One of the most prevalent challenges that students at higher education institutions face with their studies is ineffective written communication. The new academic environment of higher education institutions requires students to communicate in a new, specific and scientific way in order to logically and eloquently express their ideas, either in writing or orally during presentations or discussions.
What students lack are academic writing skills, especially in their first year of their academic journeys. More often than not, lecturers complain about the poor expression of ideas in written work and reports. Lecturers face problems in comprehending the answers students give in their essays and reports, especially in courses that require extensive discussions and analyses of information or data.
In order to ameliorate the students’ challenges with written communication, higher education institutions have established what I will collectively term Communication Skills Centres. The centres are known by different names in different universities. The mammoth task of these Communication Skills Centres is to do damage control by teaching students academic writing skills over a certain period of time. Some of these courses are semester courses or year-long courses.

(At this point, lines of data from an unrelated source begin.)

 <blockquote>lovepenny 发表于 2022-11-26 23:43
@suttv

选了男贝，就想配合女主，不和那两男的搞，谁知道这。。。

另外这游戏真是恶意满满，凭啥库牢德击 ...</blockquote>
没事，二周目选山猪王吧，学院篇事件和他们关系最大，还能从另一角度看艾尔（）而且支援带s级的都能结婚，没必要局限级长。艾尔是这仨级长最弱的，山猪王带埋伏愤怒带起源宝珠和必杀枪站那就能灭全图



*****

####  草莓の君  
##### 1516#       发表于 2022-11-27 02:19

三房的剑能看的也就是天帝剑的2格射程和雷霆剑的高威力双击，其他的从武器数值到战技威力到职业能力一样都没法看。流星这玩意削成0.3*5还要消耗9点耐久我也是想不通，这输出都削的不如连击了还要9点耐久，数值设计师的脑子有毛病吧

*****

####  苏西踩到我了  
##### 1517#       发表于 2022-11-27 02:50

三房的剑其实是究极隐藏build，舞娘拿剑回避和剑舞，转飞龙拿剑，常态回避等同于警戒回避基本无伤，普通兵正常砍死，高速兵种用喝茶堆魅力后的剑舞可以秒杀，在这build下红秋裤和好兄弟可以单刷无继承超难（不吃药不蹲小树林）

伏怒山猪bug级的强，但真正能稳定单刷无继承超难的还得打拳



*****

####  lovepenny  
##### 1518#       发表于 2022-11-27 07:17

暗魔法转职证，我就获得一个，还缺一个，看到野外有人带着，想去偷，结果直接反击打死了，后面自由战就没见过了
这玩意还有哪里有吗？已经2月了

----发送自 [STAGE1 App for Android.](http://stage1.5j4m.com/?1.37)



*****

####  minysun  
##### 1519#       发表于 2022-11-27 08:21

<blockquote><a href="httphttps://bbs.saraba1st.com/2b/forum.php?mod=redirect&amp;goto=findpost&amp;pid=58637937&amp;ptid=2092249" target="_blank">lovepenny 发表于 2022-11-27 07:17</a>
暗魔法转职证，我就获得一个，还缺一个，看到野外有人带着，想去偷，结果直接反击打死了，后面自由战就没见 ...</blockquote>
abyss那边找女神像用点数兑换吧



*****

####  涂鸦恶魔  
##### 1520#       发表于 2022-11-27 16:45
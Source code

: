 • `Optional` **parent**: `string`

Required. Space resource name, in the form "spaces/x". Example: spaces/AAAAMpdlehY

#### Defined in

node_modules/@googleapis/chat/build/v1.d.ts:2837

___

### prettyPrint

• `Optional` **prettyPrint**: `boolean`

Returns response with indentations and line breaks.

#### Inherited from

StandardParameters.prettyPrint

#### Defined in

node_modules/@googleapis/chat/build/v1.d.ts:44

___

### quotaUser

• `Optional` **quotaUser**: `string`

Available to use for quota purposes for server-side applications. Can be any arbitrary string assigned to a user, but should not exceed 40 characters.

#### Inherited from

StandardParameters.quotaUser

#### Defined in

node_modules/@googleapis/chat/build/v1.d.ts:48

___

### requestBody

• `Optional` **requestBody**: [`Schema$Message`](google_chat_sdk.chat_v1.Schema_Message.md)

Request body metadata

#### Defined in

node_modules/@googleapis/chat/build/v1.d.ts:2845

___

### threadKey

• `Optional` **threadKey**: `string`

Also, the duty of these Communication Skills Centres is to transition students from high school education to the higher education environment where good academic writing is the lifeblood of academic success. The Communication Skills Centres have made concerted efforts to improve the academic communication skills of students. In some cases the centres have mounted intensive courses that have yielded positive results. It is equally true that some of the courses have proved disastrous as students’ work continue to exhibit serious flaws of academic writing after taking the courses. What is disheartening in some cases is that even postgraduate students who under normal circumstances are expected to have mastered the academic writing skills, still face difficulties as they cannot produce work that is free from errors of a basic nature. Some academics have explained the students’ errors as fossilized errors which are difficult to remove from the students’ discourse.
Revealingly, research has shown that students who exhibit excellent academic writing skills are the ones that score tremendous success in their courses. Students in this category present their written work comprehensibly and explicitly. These students have also understood the dangers of plagiarism, the academic sin of using someone else’s ideas and words without acknowledging the original source. The students also tread with caution in making claims in their construction of knowledge as they use hedging or tentative language which protects them from criticism. In other words, these smart students avoid sweeping statements and generalisations which leave their claims open for undue disapproval. What they consider most is the kind and amount of evidence they use to support their argumentation and claims. They make their readers clearly see whether they are presenting facts, specifics, opinions, conjectures, inferences, or assertions or claims. In addition, the work of these students reflects that research was done and that sources were properly referenced, following the conventions of the disciplines or the reference styles prescribed by their institutions, such as the Harvard, the Chicago style and the American Psychological Association (APA) style.
Conversely, students whose academic writing is weak tend to perform poorly since they cannot express their ideas eloquently and coherently. Students in this classification often present sloppy work which is incoherent or disjointed. There is evidence of patchwork plagiarism where students have just cut and pasted information from the internet. This affects the logical flow of ideas in their written work. In such types of work, there is no evidence of an academic style that the students have followed. This group of students is the direct opposite of the former group which uses a scholarly approach in writing their work and projects.
In addition to attending remedial writing courses at the Communication Skills Centres, weak students are advised to study the writing styles in their areas of specialisation.
By reading and studying a number of theses and dissertations written in one’s area of specialisation will make one conscious of the academic style that is typical in that discipline. They also need to read a lot of literature in their fields of specialisation. For instance, there is a difference in presenting information in the construction of knowledge in social sciences and pure sciences.
Research shows that researchers in humanities and social sciences use more quotations than researchers in science and engineering. This means that students have to identify with their professional group so that what they write is acceptable to that group of scholars. Put differently, different disciplines form different discourse communities which set criteria of how knowledge is created and communicated in these communities. The discourse communities set ideologies that have to be strictly followed by researchers and writers in these communities. It can be said that these discourse communities have different rules of their games. Students have to follow these rules in order to fit in the academic communities. They fit into these discourse communities by adopting the academic styles of these communities. There is no way students will succeed when they go out of the parameters of their academic communities.
This fact of the existence of discourse communities has led some institutions of higher education to abandon the omnibus approach of general academic writing. Such institutions have created academic writing units for specific discourses communities, for instance, Communication Skills for Law; Communication Skills for Commerce; Communication Skills for Arts; and Communication Skills for Medicine.
Whatever mode a higher education institution may opt for, the generic or the specialised form, there is abundant evidence that supports the claim that academic communication skills are the cornerstone of knowledge creation and communication.